Manuel Jorge Moreia da Silva (MJMS): Todo este Grupo de Trabalho ecoa uma vontade, digamos, da população. Os objetivos primordiais, dando continuidade ao que disse o senhor Gil, têm a ver com dar a palavra à população, ou seja, toda esta agregação foi feita contrariamente ou sem qualquer expressão, digamos, da população e, como tal, foi imposta. Como já disse o próprio presidente da Câmara Municipal de Gaia, que publicamente já revelou que, sob o ponto de vista económico, não houve qualquer regalia, qualquer vantagem e o que se consta é que há um descontentamento global. Eu integro, também, um grupo parlamentar na Assembleia de Freguesia de Serzedo e Perosinho, mas não é esse o critério pelo qual eu estou aqui, tanto que, desde o início, perentoriamente, trabalhamos com pessoas de todos os leques partidários e de ambas as freguesias, ou seja, tivemos membros da população, livres, que lideraram este Grupo. O Grupo ultrapassa a dezena, digamos, de cidadãos das duas freguesias e, ao fim e ao cabo, a vontade que houve foi, essencialmente, ouvir a população. Na sequência daquela reunião, que publicamente anunciamos que iriamos promover e que andamos a ver o que iriamos fazer e o que não iriamos fazer, nós publicamos para além da menção escrita, também o escrito que foi feito ao presidente da Junta e colocamos publicamente livretes em cafés e o que é certo é que a instituição que nos cedeu as instalações recebeu população das duas freguesias e esteve cheia, incluindo elementos do próprio executivo da Junta de Freguesia e elementos da Assembleia de Freguesia.

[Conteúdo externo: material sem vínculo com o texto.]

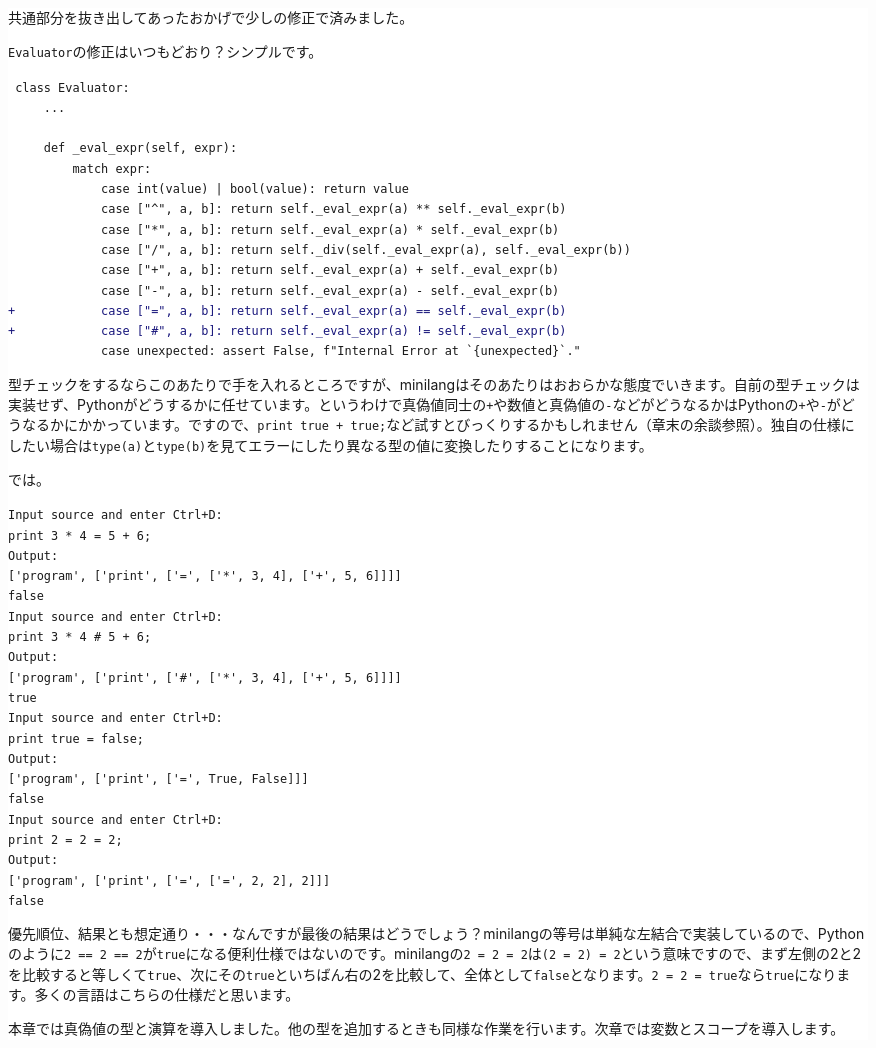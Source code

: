 共通部分を抜き出してあったおかげで少しの修正で済みました。

`Evaluator`の修正はいつもどおり？シンプルです。

```diff py
 class Evaluator:
     ...

     def _eval_expr(self, expr):
         match expr:
             case int(value) | bool(value): return value
             case ["^", a, b]: return self._eval_expr(a) ** self._eval_expr(b)
             case ["*", a, b]: return self._eval_expr(a) * self._eval_expr(b)
             case ["/", a, b]: return self._div(self._eval_expr(a), self._eval_expr(b))
             case ["+", a, b]: return self._eval_expr(a) + self._eval_expr(b)
             case ["-", a, b]: return self._eval_expr(a) - self._eval_expr(b)
+            case ["=", a, b]: return self._eval_expr(a) == self._eval_expr(b)
+            case ["#", a, b]: return self._eval_expr(a) != self._eval_expr(b)
             case unexpected: assert False, f"Internal Error at `{unexpected}`."
```

型チェックをするならこのあたりで手を入れるところですが、minilangはそのあたりはおおらかな態度でいきます。自前の型チェックは実装せず、Pythonがどうするかに任せています。というわけで真偽値同士の`+`や数値と真偽値の`-`などがどうなるかはPythonの`+`や`-`がどうなるかにかかっています。ですので、`print true + true;`など試すとびっくりするかもしれません（章末の余談参照）。独自の仕様にしたい場合は`type(a)`と`type(b)`を見てエラーにしたり異なる型の値に変換したりすることになります。

では。

```
Input source and enter Ctrl+D:
print 3 * 4 = 5 + 6;
Output:
['program', ['print', ['=', ['*', 3, 4], ['+', 5, 6]]]]
false
Input source and enter Ctrl+D:
print 3 * 4 # 5 + 6;
Output:
['program', ['print', ['#', ['*', 3, 4], ['+', 5, 6]]]]
true
Input source and enter Ctrl+D:
print true = false;
Output:
['program', ['print', ['=', True, False]]]
false
Input source and enter Ctrl+D:
print 2 = 2 = 2;
Output:
['program', ['print', ['=', ['=', 2, 2], 2]]]
false
```

優先順位、結果とも想定通り・・・なんですが最後の結果はどうでしょう？minilangの等号は単純な左結合で実装しているので、Pythonのように`2 == 2 == 2`が`true`になる便利仕様ではないのです。minilangの`2 = 2 = 2`は`(2 = 2) = 2`という意味ですので、まず左側の2と2を比較すると等しくて`true`、次にその`true`といちばん右の2を比較して、全体として`false`となります。`2 = 2 = true`なら`true`になります。多くの言語はこちらの仕様だと思います。

本章では真偽値の型と演算を導入しました。他の型を追加するときも同様な作業を行います。次章では変数とスコープを導入します。


[^pep285]: Pythonにboolが導入されたときの考え方は https://peps.python.org/pep-0285/ で読めます。minilangも、はじめのうちは最初は真偽値を実装しないで0をfalse、他はtrueという考えで作っていました。
[^shortcut]: `or`と`and`は一見ただの二項演算子ですが、実は制御構造っぽいところもあるので注意が必要です。あまりそういう言語は見かけないというのも、そのあたりの違いを意識させるためかもしれません。といっても実際にやってみれば、Pythonの`or`と`and`が勝手に面倒を見てくれるんですが。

Naturalmente, vocês acreditam as Freguesias de Serzedo e de Perosinho saíram prejudicadas com a agregação administrativa. Na vossa opinião, quais foram as vantagens e as desvantagens da anexação?
MJMS: Em termos de vantagens e desvantagens, sob o aspeto económico, o que me parece é que os bens que vinham para a freguesia continuam a vir de forma semelhante, não houve qualquer incremento, como estava previsto um incremento de 15%. O que se passa é que, tendencialmente, existe uma vontade de puxar mais a um lugar do que a outro lugar, isto é, criaram-se algumas reticências nesses investimentos e as pessoas, concretamente, quando veem um investimento dizem que os de Serzedo fazem investimento em Perosinho e os de Perosinho dizem que já fizeram investimento em Serzedo, ou seja, nunca houve uma união, de facto, de pessoas, nem uma união, de facto, de intervenção da própria Junta. A Junta de Freguesia, digamos, somou ambas as valências, mas não melhorou, pelo contrário, nas intervenções que existem nas duas freguesias, pois consta-se bastante esquecimento e as pessoas denotam isso. À parte disso, eu acho que as populações sentem que a identidade da freguesia vai-se perdendo. Em Uniões de Freguesias em que existe uma grande e uma pequena, há uma perda de intervenção na grande relativamente à pequena e há, digamos, alguma aceitação, alguma resignação. No caso concreto destas duas freguesias, estas são duas freguesias muito idênticas, são freguesias com uma dimensão considerável, qualquer uma delas, e é esse também um motivo, se enquadra com folga relativamente, digamos, às características que estiveram na base e que são as características para constituir uma freguesia e qualquer uma delas está com dados objetivos que ultrapassam e, portanto, sendo duas grandes freguesias, ambas poderiam ter a autonomia, que era a que tinham e que tiveram durante séculos. Nestas circunstâncias, portanto, toda esta mobilização, todo este abaixo-assinado, onde rapidamente obtemos o dobro das assinaturas necessárias para uma assembleia extraordinária.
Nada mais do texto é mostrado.